Je ne vais pas y aller par quatre chemins, j’ai un peu foiré mon voyage à Rome, à Noël. Je retrouvais l’Italie après quelques années passées loin d’elle, et je n’y étais pas. Si vous avez suivi un peu mes voyages, notamment celui en Indonésie, vous savez que je ne suis pas un grand globe-trotter, même si des incursions inespérées à la Réunion ou en Guadeloupe ont fait beaucoup pour ouvrir mes représentations du monde. Alors Rome, oui, la ville n’y est pour rien : impressionnante dans son architecture et la compression de ses strates historiques, même si on a parfois l’impression d’être N°6 dans le village du Prisonnier, l’urbs a de beaux restes, le Colisée, le Mont Palatin (surtout), ses rues et ses bâtiments aux couleurs de l’automne…
Alors, il faisait un peu froid, c’est vrai, mais l’Italie où je passais tous les étés de 1976 à 1989 ne m’a pas sauté au visage. Je n’ai pas fait de liste de magasins de disques, j’ai même renoncé à aller au bas de l’immeuble de l’appartement aux 17 chambres, désormais vendu, d’Ennio Morricone. Tout était un peu trop gris, bitume, voiture, pluie, vent. Comme ce moment de solitude au milieu de la place Saint Pierre devant l’écran géant avec le Pape et la messe de Noël, le soir du 24 décembre. L’endroit était aux deux tiers vide. Mais où sont passés les croyants ?
Et puis comme un rayon de soleil venu du nord-est du pays, une petite musique m’est revenue en tête. Un disque du début de l’adolescence celui-là, 1986, en provenance des plages de Rimini et de Cervia. Ramené à l’appartement de location – la crise avait fait son œuvre, la période hôtels de luxe était terminées – par le grand frère, ce 33 tours moche (la couverture représente un bébé coiffé punk qui hurle devant un micro sur un fond rouge-rose) est la bande-son de l’été 86, ou 87, le temps qu’on découvre.

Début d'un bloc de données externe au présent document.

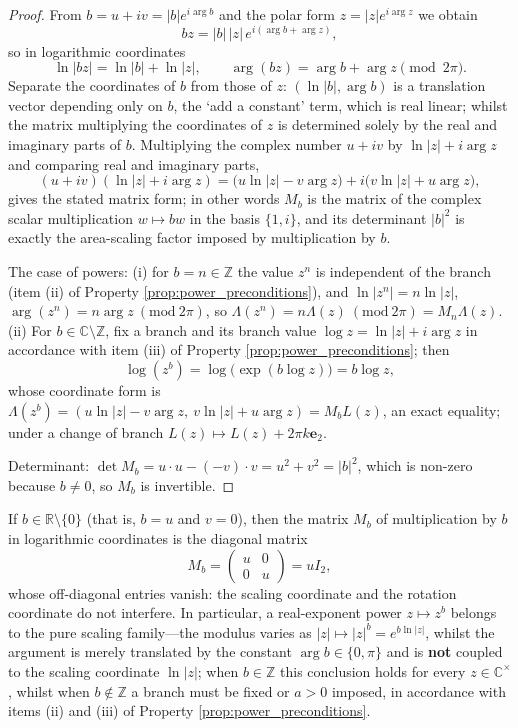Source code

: \begin{proof}
From $b=u+iv=|b|e^{i\arg b}$ and the polar form $z=|z|e^{i\arg z}$ we obtain
\[
bz=|b|\,|z|\,e^{i(\arg b+\arg z)},
\]
so in logarithmic coordinates
\[
\ln|bz|=\ln|b|+\ln|z|,\qquad \arg(bz)=\arg b+\arg z\pmod{2\pi}.
\]
Separate the coordinates of $b$ from those of $z$: $(\ln|b|,\arg b)$ is a translation vector depending only on $b$, the `add a constant' term, which is real linear; whilst the matrix multiplying the coordinates of $z$ is determined solely by the real and imaginary parts of $b$. Multiplying the complex number $u+iv$ by $\ln|z|+i\arg z$ and comparing real and imaginary parts,
\[
(u+iv)(\ln|z|+i\arg z)=\bigl(u\ln|z|-v\arg z\bigr)+i\bigl(v\ln|z|+u\arg z\bigr),
\]
gives the stated matrix form; in other words $M_b$ is the matrix of the complex scalar multiplication $w\mapsto bw$ in the basis $\{1,i\}$, and its determinant $|b|^2$ is exactly the area-scaling factor imposed by multiplication by $b$.

The case of powers: (i) for $b=n\in\mathbb{Z}$ the value $z^n$ is independent of the branch (item (ii) of Property \ref{prop:power_preconditions}), and $\ln|z^n|=n\ln|z|$, $\arg(z^n)=n\arg z\ (\mathrm{mod}\ 2\pi)$, so $\Lambda(z^n)=n\Lambda(z)\ (\mathrm{mod}\ 2\pi)=M_n\Lambda(z)$. (ii) For $b\in\mathbb{C}\setminus\mathbb{Z}$, fix a branch and its branch value $\log z=\ln|z|+i\arg z$ in accordance with item (iii) of Property \ref{prop:power_preconditions}; then
\[
\log(z^b)=\log\bigl(\exp(b\log z)\bigr)=b\log z,
\]
whose coordinate form is $\Lambda(z^b)=(u\ln|z|-v\arg z,\ v\ln|z|+u\arg z)=M_bL(z)$, an exact equality; under a change of branch $L(z)\mapsto L(z)+2\pi k\mathbf{e}_2$.

Determinant: $\det M_b=u\cdot u-(-v)\cdot v=u^2+v^2=|b|^2$, which is non-zero because $b\neq0$, so $M_b$ is invertible.
\end{proof}

\begin{lemma}\label{lem:real_power_no_coupling}
If $b\in\mathbb{R}\setminus\{0\}$ (that is, $b=u$ and $v=0$), then the matrix $M_b$ of multiplication by $b$ in logarithmic coordinates is the diagonal matrix
\[
M_b=\begin{pmatrix}u&0\\ 0&u\end{pmatrix}=uI_2,
\]
whose off-diagonal entries vanish: the scaling coordinate and the rotation coordinate do not interfere. In particular, a real-exponent power $z\mapsto z^b$ belongs to the pure scaling family---the modulus varies as $|z|\mapsto|z|^b=e^{b\ln|z|}$, whilst the argument is merely translated by the constant $\arg b\in\{0,\pi\}$ and is \textbf{not} coupled to the scaling coordinate $\ln|z|$; when $b\in\mathbb{Z}$ this conclusion holds for every $z\in\mathbb{C}^{\times}$, whilst when $b\notin\mathbb{Z}$ a branch must be fixed or $a>0$ imposed, in accordance with items (ii) and (iii) of Property \ref{prop:power_preconditions}.
\end{lemma}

Coincé entre l’italo-disco et les chanteurs populaires des années 1970, plus sérieux, plus complexes (Baglioni, Battiato, Dalla), Zucchero Fornaciari était le local de l’étape Emilie Romagne, bon et chaud comme la piadine, cette sorte de crêpe de pain cuite, vendue dans des maisonnettes de bord de la plage aux touristes quittant les lieux en fin de journée. Ce disque, son deuxième en solo si on a bien suivi, donne une musique modeste pleine d’âme et de mélodies catchy. Une version méditerranéenne de la soul. On connait l’amour de l’italien pour le drama, Zucchero fait ça, il chante toujours à la limite de la casse, caressant un R&B, un funk gauchement emballé.Ça s’écoute tranquillement, c’est sympa comme une sieste sur un lettino, les yeux protégés par le pare-soleil intégré, le sable qui gratte sur le revêtement synthétique de chaise longue réglable, les rouleaux de l’Adriatique, jamais trop méchante, à quelques mètres. Cervia, toujours, comme dans le clip de Phoenix, « Goodbye Soleil », c’est exactement ça. Ballades, slow tire-larmes (« Come Il Sole All’ Improvviso »), petit funk bancal (« Rispetto », la chanson), chœurs gospel, couplets émotions, tout s’emboite jusqu’à l’avant dernière chanson « Canzone Triste (Canzone d’amore) » brise-cœur, et devenu hymne imparable des verts patûrages de la famille Sachetto en Italie (j’italianisais mon nom sur la plage pour mes amis italiens, ou alors si c’était trop compliqué, on me baptisait Pierre Cardin, plus classe).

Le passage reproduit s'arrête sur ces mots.